41. Arrêt du 26 octobre 1982 dans la cause K., P., L. contre Caisse
cantonale genevoise de compensation et Commission cantonale genevoise de
recours en matière d'AVS Regeste

    Art. 52 AHVG. Schadenersatzpflicht des Arbeitgebers. In casu bejaht,
weil keine Rechtfertigungs- bzw. Exkulpationsgründe nachgewiesen (Erw.
2, 4).

    Art. 81 AHVV.

    - Art. 81 Abs. 3 AHVV ist gesetzmässig. Der Sozialversicherungsrichter
kann einen kraft des Art. 81 Abs. 2 erhobenen Einspruch nicht aufheben,
wenn die Ausgleichskasse den in Art. 81 Abs. 3 vorgesehenen Klageweg
nicht beschritten hat. Dieser Weg ist nur der Kasse vorbehalten; keine
andere Behörde kann sie ersetzen und an ihrer Stelle handeln (Erw. 3).

    - Haften mehrere Schuldner solidarisch untereinander, so hat die
Kasse die Wahl, entweder alle Schuldner zu belangen oder einen einzigen
von ihnen; um die internen Beziehungen der Haftpflichtigen hat sie sich
nicht zu kümmern (Erw. 3).

    - Nach Ablauf der Frist des Art. 81 Abs. 3 kann die Kasse ihre
Forderungen nicht mehr erhöhen (Erw. 6).

Sachverhalt

    A.- Le 20 juin 1979, la Caisse cantonale genevoise de compensation
notifia à K., administrateur de la société X SA, qu'elle subissait une
perte de 99'580 fr. 95 sur la créance de cotisations paritaires produite
dans la faillite de ladite société, qu'elle l'en rendait responsable
conjointement et solidairement avec P., L. et J., et qu'elle le sommait
de verser ce montant dans les 30 jours.

    Le 26 juin 1979, elle adressa la même sommation à un autre
administrateur de la faillite, P., mais pour un montant de 86'518 fr. 80
et sans impliquer J. dans sa réclamation.
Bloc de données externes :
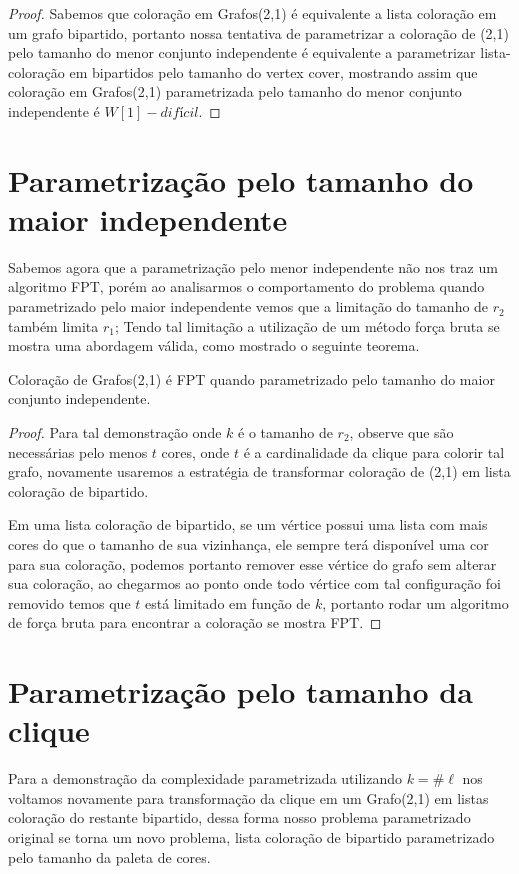 \begin{proof}
	Sabemos que coloração em Grafos(2,1) é equivalente a lista coloração em um grafo bipartido, portanto nossa tentativa de parametrizar a coloração de (2,1) pelo tamanho do menor conjunto independente é equivalente a parametrizar lista-coloração em bipartidos pelo tamanho do vertex cover, mostrando assim que coloração em Grafos(2,1) parametrizada pelo tamanho do menor conjunto independente é $W[1]-difícil$. 
	
\end{proof}

\section{Parametrização pelo tamanho do maior independente}

 Sabemos agora que a parametrização pelo menor independente não nos traz um algoritmo FPT, porém ao analisarmos o comportamento do problema quando parametrizado pelo maior independente vemos que a limitação do tamanho de $r_2$ também limita $r_1$; Tendo tal limitação a utilização de um método força bruta se mostra uma abordagem válida, como mostrado o seguinte teorema.
\begin{teorema}
  Coloração de Grafos(2,1) é FPT quando parametrizado pelo tamanho do maior conjunto independente.
\end{teorema}
\begin{proof}
  Para tal demonstração onde $k$ é o tamanho de $r_2$, observe que são necessárias pelo menos $t$ cores, onde $t$ é a cardinalidade da clique para colorir tal grafo, novamente usaremos a estratégia de transformar coloração de (2,1) em lista coloração de bipartido.
  
  Em uma lista coloração de bipartido, se um vértice possui uma lista com mais cores do que o tamanho de sua vizinhança, ele sempre terá disponível uma cor para sua coloração, podemos portanto remover esse vértice do grafo sem alterar sua coloração, ao chegarmos ao ponto onde todo vértice com tal configuração foi removido temos que $t$ está limitado em função de $k$, portanto rodar um algoritmo de força bruta para encontrar a coloração se mostra FPT.     
\end{proof}

\section{Parametrização pelo tamanho da clique}

Para a demonstração da complexidade parametrizada utilizando $k=\#\ell$ nos voltamos novamente para transformação da clique em um Grafo(2,1) em listas coloração do restante bipartido, dessa forma nosso problema parametrizado original se torna um novo problema, lista coloração de bipartido parametrizado pelo tamanho da paleta de cores.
    Le 20 juin 1979, la caisse a adressé une sommation analogue à L.,
ancien administrateur de la faillite, pour un montant de 99'580 fr. 95.

    Dans les 30 jours, chacun des trois intéressés forma, auprès de la
caisse de compensation, une opposition motivée contre la décision qui
le concernait.

    B.- Dans les 30 jours qui suivirent, la caisse de compensation
demanda à la Commission cantonale genevoise de recours en matière d'AVS
de prononcer le rejet des oppositions de K. et de P.

    Le 27 novembre 1979, la commission de recours confirma "les décisions
notifiées par la caisse de compensation les 20 et 26 juin 1979 à K.,
P. et L., pris conjointement et solidairement, pour un montant de 99'580
fr. 95". Ce jugement se fonde sur un état de fait qu'on peut résumer ainsi:

    La société X SA, vouée au traitement de l'information et à toutes
études économiques et techniques dans le domaine de la production, de la
distribution, de la recherche ou de la prestation de services, fut inscrite
au registre du commerce le 4 février 1975 et dissoute le 8 mai 1978 par
la faillite. Furent, entre autres, inscrits comme administrateurs dès la
constitution de la société: K., président; P., secrétaire dès le 17 février
1976 et radié le 30 mars 1978; L., radié le 17 mars 1978. J. fut inscrit
comme fondé de pouvoirs du 10 novembre 1977 au 30 mars 1978. La société,
qui souffrait d'un manque chronique de trésorerie, ne versa pas à la Caisse
cantonale genevoise de compensation toutes les cotisations paritaires
AVS/AI/APG qu'elle lui devait. La caisse de compensation produisit de ce
fait dans la faillite une créance de 99'580 fr. 95, pour laquelle il fut
d'emblée évident qu'elle ne recevrait aucun dividende. Il s'ensuivit les
trois décisions mentionnées sous lettre A ci-dessus. La caisse n'attaqua
pas J., qui manifestement n'avait pas commis de faute. Elle renonça à
requérir la levée de l'opposition formée par L. En cours de procédure,
elle précisa qu'elle avait par erreur réclamé à P. une somme inférieure
à celle qu'elle entendait mettre à la charge de K.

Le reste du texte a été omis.